*ASSIGNMENT:* Line by line, return the listing exactly, without any of the images.

*LISTED RECORDS:*

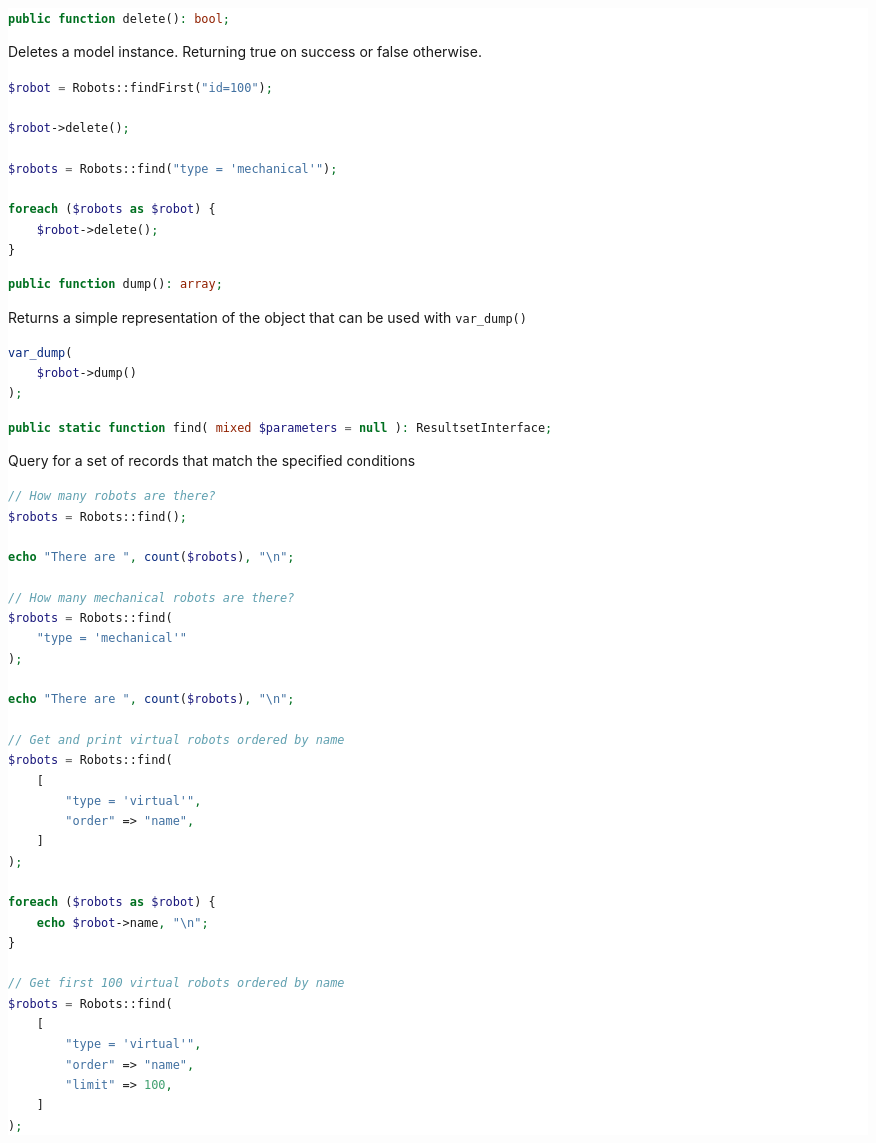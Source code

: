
 ```php
public function delete(): bool;
```

Deletes a model instance. Returning true on success or false otherwise.

```php
$robot = Robots::findFirst("id=100");

$robot->delete();

$robots = Robots::find("type = 'mechanical'");

foreach ($robots as $robot) {
    $robot->delete();
}
```

```php
public function dump(): array;
```

Returns a simple representation of the object that can be used with `var_dump()`

```php
var_dump(
    $robot->dump()
);
```

```php
public static function find( mixed $parameters = null ): ResultsetInterface;
```

Query for a set of records that match the specified conditions

```php
// How many robots are there?
$robots = Robots::find();

echo "There are ", count($robots), "\n";

// How many mechanical robots are there?
$robots = Robots::find(
    "type = 'mechanical'"
);

echo "There are ", count($robots), "\n";

// Get and print virtual robots ordered by name
$robots = Robots::find(
    [
        "type = 'virtual'",
        "order" => "name",
    ]
);

foreach ($robots as $robot) {
    echo $robot->name, "\n";
}

// Get first 100 virtual robots ordered by name
$robots = Robots::find(
    [
        "type = 'virtual'",
        "order" => "name",
        "limit" => 100,
    ]
);
```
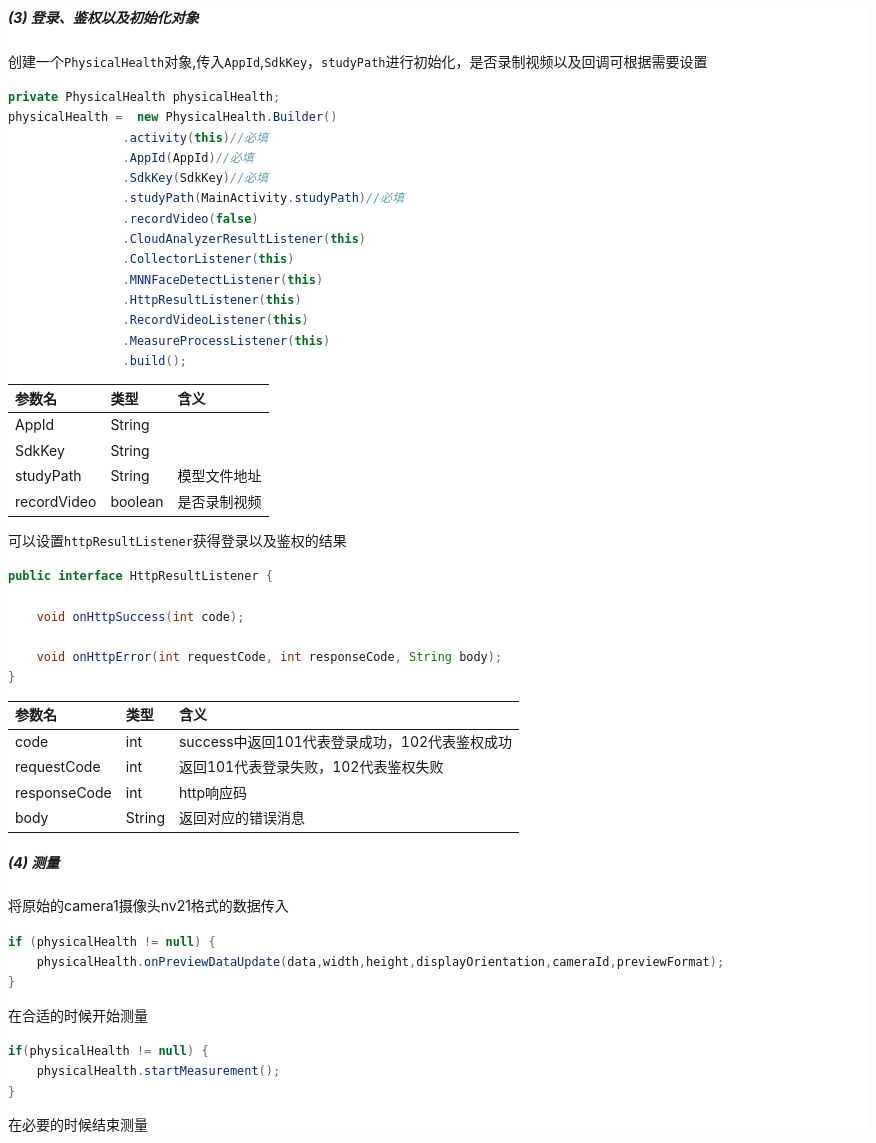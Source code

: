 ##### (3) 登录、鉴权以及初始化对象

创建一个`PhysicalHealth`对象,传入`AppId`,`SdkKey`，`studyPath`进行初始化，是否录制视频以及回调可根据需要设置
```java
private PhysicalHealth physicalHealth;
physicalHealth =  new PhysicalHealth.Builder()
                .activity(this)//必填
                .AppId(AppId)//必填
                .SdkKey(SdkKey)//必填
                .studyPath(MainActivity.studyPath)//必填
                .recordVideo(false)
                .CloudAnalyzerResultListener(this)
                .CollectorListener(this)
                .MNNFaceDetectListener(this)
                .HttpResultListener(this)
                .RecordVideoListener(this)
                .MeasureProcessListener(this)
                .build();
```

参数名|类型|含义
:-|:-|:-
AppId|String| |
SdkKey|String| |
studyPath|String|模型文件地址
recordVideo|boolean|是否录制视频

可以设置`httpResultListener`获得登录以及鉴权的结果
```java
public interface HttpResultListener {

    void onHttpSuccess(int code);

    void onHttpError(int requestCode, int responseCode, String body);
}
```
参数名|类型|含义
:-|:-|:-
code|int|success中返回101代表登录成功，102代表鉴权成功
requestCode|int|返回101代表登录失败，102代表鉴权失败
responseCode|int|http响应码
body|String|返回对应的错误消息

##### (4)  测量
将原始的camera1摄像头nv21格式的数据传入
```java
if (physicalHealth != null) {
    physicalHealth.onPreviewDataUpdate(data,width,height,displayOrientation,cameraId,previewFormat);
}
```
在合适的时候开始测量
```java
if(physicalHealth != null) {
    physicalHealth.startMeasurement();
}
```
在必要的时候结束测量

*RESPONSE TO THIS TASK:*
Source code

:
 ```php
public function delete(): bool;
```

Deletes a model instance. Returning true on success or false otherwise.

```php
$robot = Robots::findFirst("id=100");

$robot->delete();

$robots = Robots::find("type = 'mechanical'");

foreach ($robots as $robot) {
    $robot->delete();
}
```

```php
public function dump(): array;
```

Returns a simple representation of the object that can be used with `var_dump()`

```php
var_dump(
    $robot->dump()
);
```

```php
public static function find( mixed $parameters = null ): ResultsetInterface;
```

Query for a set of records that match the specified conditions

```php
// How many robots are there?
$robots = Robots::find();

echo "There are ", count($robots), "\n";

// How many mechanical robots are there?
$robots = Robots::find(
    "type = 'mechanical'"
);

echo "There are ", count($robots), "\n";

// Get and print virtual robots ordered by name
$robots = Robots::find(
    [
        "type = 'virtual'",
        "order" => "name",
    ]
);

foreach ($robots as $robot) {
    echo $robot->name, "\n";
}

// Get first 100 virtual robots ordered by name
$robots = Robots::find(
    [
        "type = 'virtual'",
        "order" => "name",
        "limit" => 100,
    ]
);
```
Source code

: ##### (3) 登录、鉴权以及初始化对象

创建一个`PhysicalHealth`对象,传入`AppId`,`SdkKey`，`studyPath`进行初始化，是否录制视频以及回调可根据需要设置
```java
private PhysicalHealth physicalHealth;
physicalHealth =  new PhysicalHealth.Builder()
                .activity(this)//必填
                .AppId(AppId)//必填
                .SdkKey(SdkKey)//必填
                .studyPath(MainActivity.studyPath)//必填
                .recordVideo(false)
                .CloudAnalyzerResultListener(this)
                .CollectorListener(this)
                .MNNFaceDetectListener(this)
                .HttpResultListener(this)
                .RecordVideoListener(this)
                .MeasureProcessListener(this)
                .build();
```

参数名|类型|含义
:-|:-|:-
AppId|String| |
SdkKey|String| |
studyPath|String|模型文件地址
recordVideo|boolean|是否录制视频

可以设置`httpResultListener`获得登录以及鉴权的结果
```java
public interface HttpResultListener {

    void onHttpSuccess(int code);

    void onHttpError(int requestCode, int responseCode, String body);
}
```
参数名|类型|含义
:-|:-|:-
code|int|success中返回101代表登录成功，102代表鉴权成功
requestCode|int|返回101代表登录失败，102代表鉴权失败
responseCode|int|http响应码
body|String|返回对应的错误消息

##### (4)  测量
将原始的camera1摄像头nv21格式的数据传入
```java
if (physicalHealth != null) {
    physicalHealth.onPreviewDataUpdate(data,width,height,displayOrientation,cameraId,previewFormat);
}
```
在合适的时候开始测量
```java
if(physicalHealth != null) {
    physicalHealth.startMeasurement();
}
```
在必要的时候结束测量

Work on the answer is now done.